Contrary to popular belief, the K31 rifle is not called the Schmidt-Rubin K31. Those men designed the 1889 and 1896 rifles and their ammunition, and they were both dead in 1931, when the K31 was designed. The K31 was actually an entirely new team design by the Eidgenössische Waffenfabrik government small arms factory in Bern, Switzerland under the supervision of Colonel Adolf Furrer.

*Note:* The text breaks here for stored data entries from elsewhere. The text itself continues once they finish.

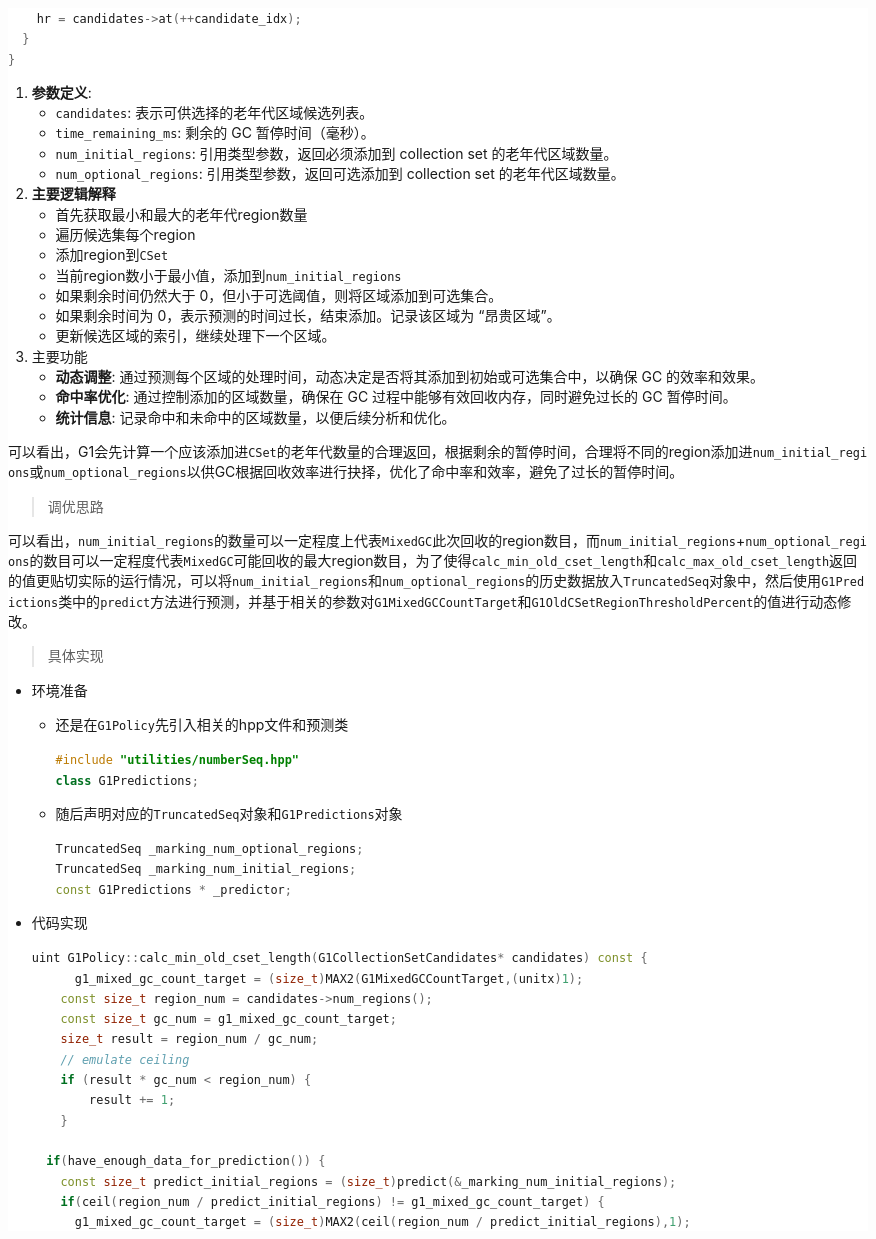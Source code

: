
   ```c++
      hr = candidates->at(++candidate_idx);
    }
  }
  ```

  1. **参数定义**:
     - `candidates`: 表示可供选择的老年代区域候选列表。
     - `time_remaining_ms`: 剩余的 GC 暂停时间（毫秒）。
     - `num_initial_regions`: 引用类型参数，返回必须添加到 collection set 的老年代区域数量。
     - `num_optional_regions`: 引用类型参数，返回可选添加到 collection set 的老年代区域数量。
  2. **主要逻辑解释**
     * 首先获取最小和最大的老年代region数量
     * 遍历候选集每个region
     * 添加region到`CSet`
     * 当前region数小于最小值，添加到`num_initial_regions`
     * 如果剩余时间仍然大于 0，但小于可选阈值，则将区域添加到可选集合。
     * 如果剩余时间为 0，表示预测的时间过长，结束添加。记录该区域为 “昂贵区域”。
     * 更新候选区域的索引，继续处理下一个区域。
  3. 主要功能
     - **动态调整**: 通过预测每个区域的处理时间，动态决定是否将其添加到初始或可选集合中，以确保 GC 的效率和效果。
     - **命中率优化**: 通过控制添加的区域数量，确保在 GC 过程中能够有效回收内存，同时避免过长的 GC 暂停时间。
     - **统计信息**: 记录命中和未命中的区域数量，以便后续分析和优化。

  可以看出，G1会先计算一个应该添加进`CSet`的老年代数量的合理返回，根据剩余的暂停时间，合理将不同的region添加进`num_initial_regions`或`num_optional_regions`以供GC根据回收效率进行抉择，优化了命中率和效率，避免了过长的暂停时间。

> 调优思路

可以看出，`num_initial_regions`的数量可以一定程度上代表`MixedGC`此次回收的region数目，而`num_initial_regions`+`num_optional_regions`的数目可以一定程度代表`MixedGC`可能回收的最大region数目，为了使得`calc_min_old_cset_length`和`calc_max_old_cset_length`返回的值更贴切实际的运行情况，可以将`num_initial_regions`和`num_optional_regions`的历史数据放入`TruncatedSeq`对象中，然后使用`G1Predictions`类中的`predict`方法进行预测，并基于相关的参数对`G1MixedGCCountTarget`和`G1OldCSetRegionThresholdPercent`的值进行动态修改。

> 具体实现

* 环境准备

  * 还是在`G1Policy`先引入相关的hpp文件和预测类

    ```c++
    #include "utilities/numberSeq.hpp"
    class G1Predictions;
    ```

  * 随后声明对应的`TruncatedSeq`对象和`G1Predictions`对象

    ```c++
    TruncatedSeq _marking_num_optional_regions;
    TruncatedSeq _marking_num_initial_regions;
    const G1Predictions * _predictor;
    ```

* 代码实现

  ```c++
  uint G1Policy::calc_min_old_cset_length(G1CollectionSetCandidates* candidates) const {
        g1_mixed_gc_count_target = (size_t)MAX2(G1MixedGCCountTarget,(unitx)1);
      const size_t region_num = candidates->num_regions();
      const size_t gc_num = g1_mixed_gc_count_target;
      size_t result = region_num / gc_num;
      // emulate ceiling
      if (result * gc_num < region_num) {
          result += 1;
      }
      
    if(have_enough_data_for_prediction()) {
      const size_t predict_initial_regions = (size_t)predict(&_marking_num_initial_regions);
      if(ceil(region_num / predict_initial_regions) != g1_mixed_gc_count_target) {
        g1_mixed_gc_count_target = (size_t)MAX2(ceil(region_num / predict_initial_regions),1);
  ```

The principal objection to the earlier models had been the length of the action. With the K31, the action was redesigned to half of the length of the earlier models, being made from lighter metals but still stronger than the previous Schmidt actions. The K31 was also designed to be a standardized rifle that was to replace both the full-length and carbine versions of the Schmidt-Rubin Model 1911 rifles. The K31 met all the specifications to be both cheaper to produce and more accurate than the longer rifles that came before it, so it was adopted as the official rifle of the Swiss military in 1931. The K31 is fed by a six round detachable box magazine fed by tin, paperboard, and resin Phenolic stripper or charger clips loaded with six rounds of powerful 7.5mm Swiss ammunition. The stocks are usually in average condition from being dinged in storage or the snow, but the barrel and bolt assembly are usually in very good condition because the Swiss used a special gun grease known as "Waffenfett" instead of cosmoline or regular gun oil. Since the Swiss are famously neutral, the K31 never actually saw combat but was issued to troopers and other Swiss government security branches. In fact, some K31s can be found with "trooper tags" underneath the butt plate at the rear end of the stock, showing its former Swiss government user. Most of the K31s, much like surplus Yugoslavian Mausers, have very sharp, strong and pristine rifling, mainly because they were rarely used or in storage, but also because the Swiss used a unique GP-11 entirely non-corrosive ammunition with a strong wax seal around the cupro-nickel bullet. As such, the barrels are not pitted or corroded, and maintain terrific accuracy even today. It remained on active service until 1958 with the adoption of the StG 57. However, as the quintessential Swiss rifle, the K31 remained in the Swiss reserve arsenal until well into the 1990s, and is now a popular military surplus firearm. It is the most well-known of the Schmidt-Rubin straight pull bolt action models in the United States and is the one most commonly available in the U.S.A. It is considered by many to be one of the best military bolt action rifles ever made. The K31s can still be found in excellent shape around the world for affordable prices.
- Type: Rifle
- Cartridge: 7.5 x 55mm Gewehrpatrone 11 (7.5mm Swiss GP-11)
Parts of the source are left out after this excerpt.